As I write this, I am sitting in my hotel room in Saudi Arabia’s capital Riyadh, staring out my window at the bustling city in front of me. With congested highways, towering skyscrapers, and a massive urban sprawl, Riyadh seems like any other city in the world. However, surrounded by a sparsely populated desert, which we drove through after our arrival at the airport, the city also seems out of place. Everything around us was dusty and rocky, as a desert generally is, until the city suddenly appeared on the horizon. The highway on which we were driving quickly filled with cars as we approached, and the emptiness of the land around us was replaced by thick suburbs and commercial districts. In a way, Riyadh seems like a desert oasis, a point of life and activity in an otherwise harsh and lifeless terrain. As the largest city in Saudi Arabia, home to over 5 million people, Riyadh is indeed a point of much life and bustling activity.
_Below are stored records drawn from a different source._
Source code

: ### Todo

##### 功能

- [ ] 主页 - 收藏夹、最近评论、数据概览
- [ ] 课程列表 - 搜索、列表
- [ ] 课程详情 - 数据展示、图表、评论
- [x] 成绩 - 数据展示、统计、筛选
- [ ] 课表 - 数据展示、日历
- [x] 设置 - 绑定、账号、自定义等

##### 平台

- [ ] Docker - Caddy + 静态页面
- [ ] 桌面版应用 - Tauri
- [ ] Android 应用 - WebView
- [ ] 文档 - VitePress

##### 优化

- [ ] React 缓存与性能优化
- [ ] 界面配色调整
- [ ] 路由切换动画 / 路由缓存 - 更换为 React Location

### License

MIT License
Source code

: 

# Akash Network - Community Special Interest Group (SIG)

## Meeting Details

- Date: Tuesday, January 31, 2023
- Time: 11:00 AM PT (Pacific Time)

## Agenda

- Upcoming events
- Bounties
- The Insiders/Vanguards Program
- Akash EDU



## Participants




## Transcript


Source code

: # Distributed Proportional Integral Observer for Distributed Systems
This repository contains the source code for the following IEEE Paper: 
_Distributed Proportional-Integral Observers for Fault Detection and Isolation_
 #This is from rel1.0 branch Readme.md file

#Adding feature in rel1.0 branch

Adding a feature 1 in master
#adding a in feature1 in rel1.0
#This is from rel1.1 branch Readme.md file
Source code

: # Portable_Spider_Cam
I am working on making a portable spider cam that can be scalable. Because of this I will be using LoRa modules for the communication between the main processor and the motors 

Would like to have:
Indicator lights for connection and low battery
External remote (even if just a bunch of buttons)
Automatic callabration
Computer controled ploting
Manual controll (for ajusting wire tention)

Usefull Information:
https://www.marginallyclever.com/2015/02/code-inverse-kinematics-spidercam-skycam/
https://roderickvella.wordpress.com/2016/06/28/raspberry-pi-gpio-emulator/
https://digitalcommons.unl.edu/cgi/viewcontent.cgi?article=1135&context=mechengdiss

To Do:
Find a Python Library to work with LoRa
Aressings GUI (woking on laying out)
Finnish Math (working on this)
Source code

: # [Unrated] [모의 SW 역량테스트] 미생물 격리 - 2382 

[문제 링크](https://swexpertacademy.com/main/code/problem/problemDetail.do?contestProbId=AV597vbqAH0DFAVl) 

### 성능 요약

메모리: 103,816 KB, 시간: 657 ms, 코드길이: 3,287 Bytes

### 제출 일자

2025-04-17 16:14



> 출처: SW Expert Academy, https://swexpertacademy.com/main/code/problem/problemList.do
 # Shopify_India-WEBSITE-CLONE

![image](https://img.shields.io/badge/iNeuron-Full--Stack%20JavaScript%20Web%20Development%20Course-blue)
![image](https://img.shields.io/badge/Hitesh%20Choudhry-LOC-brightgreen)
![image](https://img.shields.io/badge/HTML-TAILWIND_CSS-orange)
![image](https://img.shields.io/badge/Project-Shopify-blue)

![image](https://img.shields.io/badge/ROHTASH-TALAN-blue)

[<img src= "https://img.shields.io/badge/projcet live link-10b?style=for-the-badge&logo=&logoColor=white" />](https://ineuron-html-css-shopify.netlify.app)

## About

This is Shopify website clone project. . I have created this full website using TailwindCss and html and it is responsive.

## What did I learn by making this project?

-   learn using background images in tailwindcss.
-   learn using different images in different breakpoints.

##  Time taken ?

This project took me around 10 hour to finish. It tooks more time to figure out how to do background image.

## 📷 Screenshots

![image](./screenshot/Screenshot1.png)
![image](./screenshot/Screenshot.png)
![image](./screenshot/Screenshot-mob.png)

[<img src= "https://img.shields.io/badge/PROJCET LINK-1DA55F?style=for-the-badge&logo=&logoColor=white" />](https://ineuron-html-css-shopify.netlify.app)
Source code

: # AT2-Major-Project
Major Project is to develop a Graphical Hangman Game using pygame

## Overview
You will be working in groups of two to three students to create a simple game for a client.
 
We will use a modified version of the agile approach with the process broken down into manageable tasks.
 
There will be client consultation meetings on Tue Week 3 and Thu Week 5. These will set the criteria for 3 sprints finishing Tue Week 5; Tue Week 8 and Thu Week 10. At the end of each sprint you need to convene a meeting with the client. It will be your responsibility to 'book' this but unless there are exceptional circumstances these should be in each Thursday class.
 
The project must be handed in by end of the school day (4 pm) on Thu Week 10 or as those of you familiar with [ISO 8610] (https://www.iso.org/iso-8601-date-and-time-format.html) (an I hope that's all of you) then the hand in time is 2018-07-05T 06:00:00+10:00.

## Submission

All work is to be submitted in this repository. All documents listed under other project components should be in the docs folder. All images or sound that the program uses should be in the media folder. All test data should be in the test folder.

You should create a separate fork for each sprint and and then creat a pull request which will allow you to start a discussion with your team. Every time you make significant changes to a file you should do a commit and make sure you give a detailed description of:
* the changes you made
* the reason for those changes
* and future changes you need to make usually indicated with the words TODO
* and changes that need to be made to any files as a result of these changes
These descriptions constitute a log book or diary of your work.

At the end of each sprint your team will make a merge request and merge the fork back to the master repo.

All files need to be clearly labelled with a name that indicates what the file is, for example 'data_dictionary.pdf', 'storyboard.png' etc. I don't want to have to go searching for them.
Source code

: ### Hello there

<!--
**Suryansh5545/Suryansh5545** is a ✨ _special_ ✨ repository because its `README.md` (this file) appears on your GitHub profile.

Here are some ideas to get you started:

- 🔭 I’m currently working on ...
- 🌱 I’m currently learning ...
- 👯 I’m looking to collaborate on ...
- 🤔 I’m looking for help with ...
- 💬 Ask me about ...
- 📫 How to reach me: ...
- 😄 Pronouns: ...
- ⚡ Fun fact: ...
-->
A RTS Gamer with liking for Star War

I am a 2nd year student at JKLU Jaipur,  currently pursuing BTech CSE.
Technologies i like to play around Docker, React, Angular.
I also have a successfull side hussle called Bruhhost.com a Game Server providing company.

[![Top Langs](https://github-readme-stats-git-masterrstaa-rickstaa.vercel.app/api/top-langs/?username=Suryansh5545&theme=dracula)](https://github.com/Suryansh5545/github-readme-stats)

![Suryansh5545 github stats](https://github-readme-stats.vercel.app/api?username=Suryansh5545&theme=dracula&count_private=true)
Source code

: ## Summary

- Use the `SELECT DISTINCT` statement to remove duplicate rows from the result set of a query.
The trip to Saudi Arabia was smooth and comfortable, though long. At a little more than 11 hours, the length of the flight gave me ample opportunity to read, relax, sleep, and watch movies on the plane. However, what I ended up doing the most was staring out the window beside me. The world from above is a remarkable sight, one that we are not always familiar with and one that we should have more opportunities to experience. From the air, the beauty of nature becomes apparent: entire mountain ranges are visible, with their intricate details and erosion patterns apparent; rivers cut and crisscross the terrain; massive forests sprawl across the ground. The mark humanity has made on our planet is also incredibly impressive and easily visible: highway and road systems spread across the land like some massive spider web; urban sprawl stretches out as far as the eye can see; oil platforms dot the ocean as oil tankers come and go.
I was fortunate to have the opportunity to do some sightseeing while in the air. From my window I saw the nighttime French countryside, the towering Swiss Alps, the beautifully blue Mediterranean dotted with tiny islands, the dusty Egyptian deserts, and the tip of the Sinai Peninsula. As we flew over Arabia, I looked out at what we will be exploring for the next 9 days: rolling hills, thick deserts, green patches of life which dot the landscape, farm and town compounds, and, in some places, beautifully designed mosques, forts, and markets which undoubtedly have a rich and long history.
My first impressions of Saudi Arabia are all good. The people are friendly and, as a beginning Arabic speaker, listening to all of the Arabic around me was exciting. The airport where we landed, King Khalid International, was enormous, impressively designed, but easy to navigate. The city of Riyadh, with its beautifully designed skyscrapers blending with suburbs of buildings in the traditional architecture, looked incredibly impressive as we approached it. Admittedly, the weather was hot and the Sun was overwhelming, but there is little else to expect while in the middle of the desert in the middle of the Arabian Peninsula. Indeed, in some ways, the heat helps immerse me in the experience of really being here.
Tomorrow we will be visiting Kind Saud University, the Prince Talal Charity Foundation, and the king Abdul Aziz Historical Center. I am sure these visits will be exciting, the people we will talk to informative, and that I will have much to write about. Already I have more things ideas for blog posts, and I hope to start writing them as soon as possible. However, it is getting late, and I am exhausted from a lack of sleep and jetlag… any more blog posts will have to wait. I look forward to another exciting adventure in the Kingdom tomorrow!